Ica memberanikan diri ikut ke Bandung bersama Leo dan papanya untuk mencari Satria. Leo tahu di mana Satria tinggal, karena saat itu Leo yang memberikan fasilitas tempat tinggal di sana. Tapi, rumah yang Leo sewakan untuk Satria itu sudah kosong setengah tahun, bahkan saat proyek belum selesai pun, kata pemilik rumahnya Satria sudah tidak menempati rumah yang Leo sewakan itu. Lebih mengejutkan lagi, pekerja yang tahu Satria, Satria sekarang sudah menikah dengan seorang janda yang memiliki satu anak, dan rumahnya tepat di sebelah rumah yang Leo sewakan untuk tempat tinggal Satria sementara saat mengurus pekerjaannya di Bandung.
“Ini maksud bapak gimana, ya?” tanya Leo pada tukang kebun di rumah yang Leo sewakan untuk Satria.
“Pak Satria itu sepertinya sudah menikah dengan yang punya rumah ini, Pak. Soalnya saya sering melihat Pak Satria di rumah ini. Saya juga kadang di suruh kerja di situ, Pak. Membersihkan halamannya, dan memangkas ranting tanaman di sana,” terang tukang kebun tersebut.
“Nama perempuannya siapa?” tanya Leo.
“Bu Selvi, Pak. Anaknya Pak Adam, yang katanya pemilik hotel yang baru itu, Pak,” jawabnya.
“Adam Adiwijaya?” tanya Leo.
“Iya, benar,” jawabnya.
“Siapa, Le?” tanya Pak Akbar.
“Dia itu pengusaha kaya raya, Om. Investor terbesar di proyek yang kemarin Leo kerjakan di sini,” jawab Leo.
“Lalu anaknya yang namanya Selvi itu?” tanya Pak Akbar lagi.

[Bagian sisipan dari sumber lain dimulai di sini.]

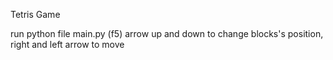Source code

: Tetris Game


run python file main.py (f5)
arrow up and down to change blocks's position, right and left arrow to move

“Itu, ehhmm ... itu, mantan tunangannya Satria dulu,” jawab Leo.
“Sudah aku duga, pasti ada hubungannya dengan wanita di masa lalu Kak Satria, Pa. Semua sudah jelas, kita pulang saja. Kalau keluarga Kak Satria punya itikad baik sama Ica, mama, dan papa, pasti mereka datang dan meminta maaf serta menjelaskannya. Kalau tidak, berarti Kak Satria dan Tante Leli yang selama ini aku kenal baik, ternyata jauh dari kata baik, bahkan buruk sekali, sangat buruk!” ucap Ica dengan mata berkaca-kaca, dan kedua telapak tangannya mengepal karena sudah sangat kecewa.

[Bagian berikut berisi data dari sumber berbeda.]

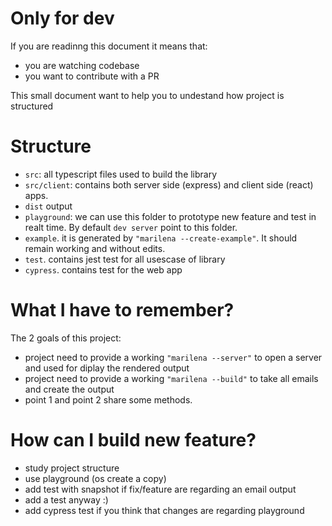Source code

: # Only for dev

If you are readinng this document it means that:

- you are watching codebase
- you want to contribute with a PR

This small document want to help you to undestand how project is structured

# Structure

- `src`: all typescript files used to build the library
- `src/client`: contains both server side (express) and client side (react) apps.
- `dist` output
- `playground`: we can use this folder to prototype new feature and test in realt time. By default `dev server` point to this folder.
- `example`. it is generated by `"marilena --create-example"`. It should remain working and without edits.
- `test`. contains jest test for all usescase of library
- `cypress`. contains test for the web app

# What I have to remember?

The 2 goals of this project:

- project need to provide a working `"marilena --server"` to open a server and used for diplay the rendered output
- project need to provide a working `"marilena --build"` to take all emails and create the output
- point 1 and point 2 share some methods.

# How can I build new feature?

- study project structure
- use playground (os create a copy)
- add test with snapshot if fix/feature are regarding an email output
- add a test anyway :)
- add cypress test if you think that changes are regarding playground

“Ayo pa, Kak Leo, kita pulang saja. Enggak usah cari dia lagi, itu malah akan membuat aku sakit. Biarlah terserah dia mau apa. Semua selesai, sudah selesai, tidak ada lagi rencana pernikahan antara aku dan Kak Satria,” ucap Ica.

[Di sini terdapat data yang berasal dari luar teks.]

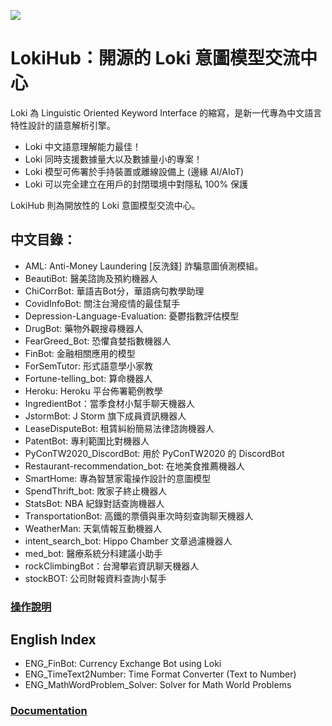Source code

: ![](https://repository-images.githubusercontent.com/307279527/18c3ef04-cd56-43ad-b3e3-8fa9ab0a3c0f)
# LokiHub：開源的 Loki 意圖模型交流中心
Loki 為 Linguistic Oriented Keyword Interface 的縮寫，是新一代專為中文語言特性設計的語意解析引擎。

* Loki 中文語意理解能力最佳！
* Loki 同時支援數據量大以及數據量小的專案！
* Loki 模型可佈署於手持裝置或離線設備上 (邊緣 AI/AIoT)
* Loki 可以完全建立在用戶的封閉環境中對隱私 100% 保護

LokiHub 則為開放性的 Loki 意圖模型交流中心。

## 中文目錄：
* AML: Anti-Money Laundering [反洗錢] 詐騙意圖偵測模組。
* BeautiBot: 醫美諮詢及預約機器人
* ChiCorrBot: 華語吉Bot分，華語病句教學助理
* CovidInfoBot: 關注台灣疫情的最佳幫手
* Depression-Language-Evaluation: 憂鬱指數評估模型
* DrugBot: 藥物外觀搜尋機器人
* FearGreed_Bot: 恐懼貪婪指數機器人
* FinBot: 金融相關應用的模型
* ForSemTutor: 形式語意學小家教
* Fortune-telling_bot: 算命機器人
* Heroku: Heroku 平台佈署範例教學
*  IngredientBot：當季食材小幫手聊天機器人
* JstormBot: J Storm 旗下成員資訊機器人
* LeaseDisputeBot: 租賃糾紛簡易法律諮詢機器人
* PatentBot: 專利範圍比對機器人 
* PyConTW2020_DiscordBot: 用於 PyConTW2020 的 DiscordBot
* Restaurant-recommendation_bot: 在地美食推薦機器人
* SmartHome: 專為智慧家電操作設計的意圖模型
* SpendThrift_bot: 敗家子終止機器人
* StatsBot: NBA 紀錄對話查詢機器人
* TransportationBot: 高鐵的票價與車次時刻查詢聊天機器人
* WeatherMan: 天氣情報互動機器人
* intent_search_bot: Hippo Chamber 文章過濾機器人
* med_bot: 醫療系統分科建議小助手
*  rockClimbingBot：台灣攀岩資訊聊天機器人
* stockBOT: 公司財報資料查詢小幫手

### [操作說明](https://api.droidtown.co/document/#Loki)

## English Index
* ENG_FinBot: Currency Exchange Bot using Loki
* ENG_TimeText2Number: Time Format Converter (Text to Number)
* ENG_MathWordProblem_Solver: Solver for Math World Problems

### [Documentation](https://nlu.droidtown.co/document/#Loki)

Ica dirangkul papanya. Beliau membawa Ica dalam pelukannya. Ica tidak bisa lagi menahan rasa sakitnya, dan dia menangis di pelukan papanya setelah mendengar kabar kalau Satria katanya sudah menikahi wanita yang berstatus janda bernama Selvi. Ica menangis, dan memeluk erat papanya. Pak Akbar juga mengeratkan pelukannya pada Ica. Pelukan yang selalu menenangkan Ica. Kali keduanya Ica terluka karena laki-laki yang disebut sebagai calon suaminya. Kali ini lebih menyakitkan daripada apa yang dulu Arkan perbuat. Perselingkuhan lebih tepatnya, bukan karena masih mencintai masa lalu, tapi karena Satria butuh sosok yang bisa memuaskan dirinya di atas ranjang. Itu yang ada di pikiran Ica saat setelah mendengar kabar bahwa Satria baru saja menikahi janda yang tak lain tunangannya dulu, yang kata Rana tidak Satria cintai.
“Iya, aku paham. Kak Satria butuh itu, mungkin dengan perempuan itu, Kak Satria bisa mendapatkan apa yang Kak Satria butuhkan. Tapi, kenapa harus diam-diam, dan tidak mau menjelaskan?” gumam Ica.